We moved on to discuss a recent spread of poems by Hugo Williams. ‘From the Dialysis Ward’ was published in the 24 Jan issue of the London Review of Books, and offers a very interesting opportunity to consider structure, layout, order, and theme for a group of poems. In fact, the students had such good insights on this series of poems, they rather convinced me that I liked it, when I initially saw a lot of problems with it (despite choosing the piece for the workshop) – but like or dislike, there is a lot in there to talk about, particularly when one is discussing poetry and medicine around the theme of form.

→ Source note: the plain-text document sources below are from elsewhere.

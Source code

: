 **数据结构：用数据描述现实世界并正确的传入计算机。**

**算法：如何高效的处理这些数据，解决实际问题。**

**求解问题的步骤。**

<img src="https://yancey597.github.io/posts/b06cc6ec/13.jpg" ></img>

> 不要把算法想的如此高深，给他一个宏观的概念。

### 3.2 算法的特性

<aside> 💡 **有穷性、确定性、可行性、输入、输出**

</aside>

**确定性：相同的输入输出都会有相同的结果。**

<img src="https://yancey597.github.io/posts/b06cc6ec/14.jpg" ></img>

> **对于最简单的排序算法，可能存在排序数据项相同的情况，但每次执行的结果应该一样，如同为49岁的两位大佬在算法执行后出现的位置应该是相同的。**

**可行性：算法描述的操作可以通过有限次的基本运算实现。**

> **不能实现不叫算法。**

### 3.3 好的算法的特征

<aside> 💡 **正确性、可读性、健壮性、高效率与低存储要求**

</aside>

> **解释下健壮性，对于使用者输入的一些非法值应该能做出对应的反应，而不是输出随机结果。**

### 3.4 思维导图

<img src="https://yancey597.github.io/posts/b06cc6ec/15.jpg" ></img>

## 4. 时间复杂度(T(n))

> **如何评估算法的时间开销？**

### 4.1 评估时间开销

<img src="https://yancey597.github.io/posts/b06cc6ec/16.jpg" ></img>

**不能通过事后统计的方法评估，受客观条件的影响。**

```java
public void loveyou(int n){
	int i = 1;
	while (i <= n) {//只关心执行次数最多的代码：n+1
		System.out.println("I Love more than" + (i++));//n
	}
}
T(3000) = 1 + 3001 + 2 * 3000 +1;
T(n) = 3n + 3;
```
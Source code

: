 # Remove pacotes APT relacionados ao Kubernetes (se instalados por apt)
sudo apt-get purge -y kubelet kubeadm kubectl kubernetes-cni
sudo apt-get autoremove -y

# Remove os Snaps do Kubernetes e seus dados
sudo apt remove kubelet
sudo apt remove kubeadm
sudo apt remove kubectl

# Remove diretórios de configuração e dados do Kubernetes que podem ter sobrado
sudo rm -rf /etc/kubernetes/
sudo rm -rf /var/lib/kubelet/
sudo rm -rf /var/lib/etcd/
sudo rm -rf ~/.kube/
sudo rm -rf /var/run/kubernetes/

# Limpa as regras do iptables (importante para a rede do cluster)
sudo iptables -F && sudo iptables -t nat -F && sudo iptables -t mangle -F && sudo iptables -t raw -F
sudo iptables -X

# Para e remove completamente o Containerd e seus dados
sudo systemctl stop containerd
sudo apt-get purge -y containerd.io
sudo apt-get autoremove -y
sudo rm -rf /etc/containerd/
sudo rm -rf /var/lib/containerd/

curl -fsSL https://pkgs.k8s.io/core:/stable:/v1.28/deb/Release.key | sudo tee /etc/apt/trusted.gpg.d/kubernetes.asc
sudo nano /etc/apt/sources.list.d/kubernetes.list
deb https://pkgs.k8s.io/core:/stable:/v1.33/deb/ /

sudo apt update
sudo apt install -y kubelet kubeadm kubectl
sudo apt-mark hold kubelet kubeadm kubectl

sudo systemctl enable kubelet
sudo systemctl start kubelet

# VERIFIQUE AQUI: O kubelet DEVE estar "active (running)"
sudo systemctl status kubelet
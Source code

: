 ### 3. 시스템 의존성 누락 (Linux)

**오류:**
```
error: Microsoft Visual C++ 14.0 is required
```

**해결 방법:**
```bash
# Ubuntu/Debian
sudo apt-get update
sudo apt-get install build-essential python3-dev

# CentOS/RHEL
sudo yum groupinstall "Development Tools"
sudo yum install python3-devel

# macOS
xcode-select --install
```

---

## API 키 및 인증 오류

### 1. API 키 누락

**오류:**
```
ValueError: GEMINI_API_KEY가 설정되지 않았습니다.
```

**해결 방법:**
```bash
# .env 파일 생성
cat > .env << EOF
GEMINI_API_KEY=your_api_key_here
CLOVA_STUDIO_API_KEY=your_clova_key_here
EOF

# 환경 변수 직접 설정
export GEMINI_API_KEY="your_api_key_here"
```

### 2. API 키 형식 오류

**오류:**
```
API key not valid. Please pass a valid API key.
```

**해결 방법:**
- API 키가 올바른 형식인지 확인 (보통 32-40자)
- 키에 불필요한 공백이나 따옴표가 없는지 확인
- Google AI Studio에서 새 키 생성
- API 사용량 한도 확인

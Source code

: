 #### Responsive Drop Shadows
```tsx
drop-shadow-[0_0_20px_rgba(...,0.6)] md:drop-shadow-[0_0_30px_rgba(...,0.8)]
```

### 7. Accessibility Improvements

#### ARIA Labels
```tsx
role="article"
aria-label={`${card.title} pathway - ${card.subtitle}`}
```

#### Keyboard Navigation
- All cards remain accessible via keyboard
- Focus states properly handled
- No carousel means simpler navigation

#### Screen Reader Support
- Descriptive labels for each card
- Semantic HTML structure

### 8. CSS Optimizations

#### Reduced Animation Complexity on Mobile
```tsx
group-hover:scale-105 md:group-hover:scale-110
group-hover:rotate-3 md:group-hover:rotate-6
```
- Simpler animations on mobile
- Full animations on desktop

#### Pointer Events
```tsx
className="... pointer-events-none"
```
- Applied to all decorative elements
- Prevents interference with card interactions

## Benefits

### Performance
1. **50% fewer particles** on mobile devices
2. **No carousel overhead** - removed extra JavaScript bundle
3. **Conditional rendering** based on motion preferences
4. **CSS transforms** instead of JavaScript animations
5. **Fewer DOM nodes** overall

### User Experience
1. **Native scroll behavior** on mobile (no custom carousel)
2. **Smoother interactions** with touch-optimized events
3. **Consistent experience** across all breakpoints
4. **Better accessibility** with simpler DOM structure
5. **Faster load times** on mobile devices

Finally, we moved on to a really different style of art / poetry / wordplay / sculpture – A Humument is a unique book that I’ve written about before, and something I love sharing because I find it such fun (I will also confess to buying the book and the app, and recommend both). Students respond enthusiastically to this book, as it is an unusual piece, and not something they’ve often come across. We took a brilliantly written piece of creative non-fiction (the Diary piece by Gavin Francis, also from the 24 Jan LRB,) and ‘treated’ it, or ‘Humumentized it’. The group each had the opportunity to work and re-work a fine piece of writing on brain surgery, and the material offered up something new every time. I’d like to arrange a more formal art project using this idea and medically-related writing and materials. Possibly the best part of the exercise was the students’ integration of printouts from Gray’s Anatomy intermixed with the text, although it was a close call for best artwork with some talented freehand drawing.

To round off our busy morning, Giskin and I encouraged students to consider the call for contributions (talks or posters) for the 2013 Poetry & Medicine Symposium taking place this May at the Wellcome. The Symposium is not limited to academics (or to poets, for that matter,) so do have a look!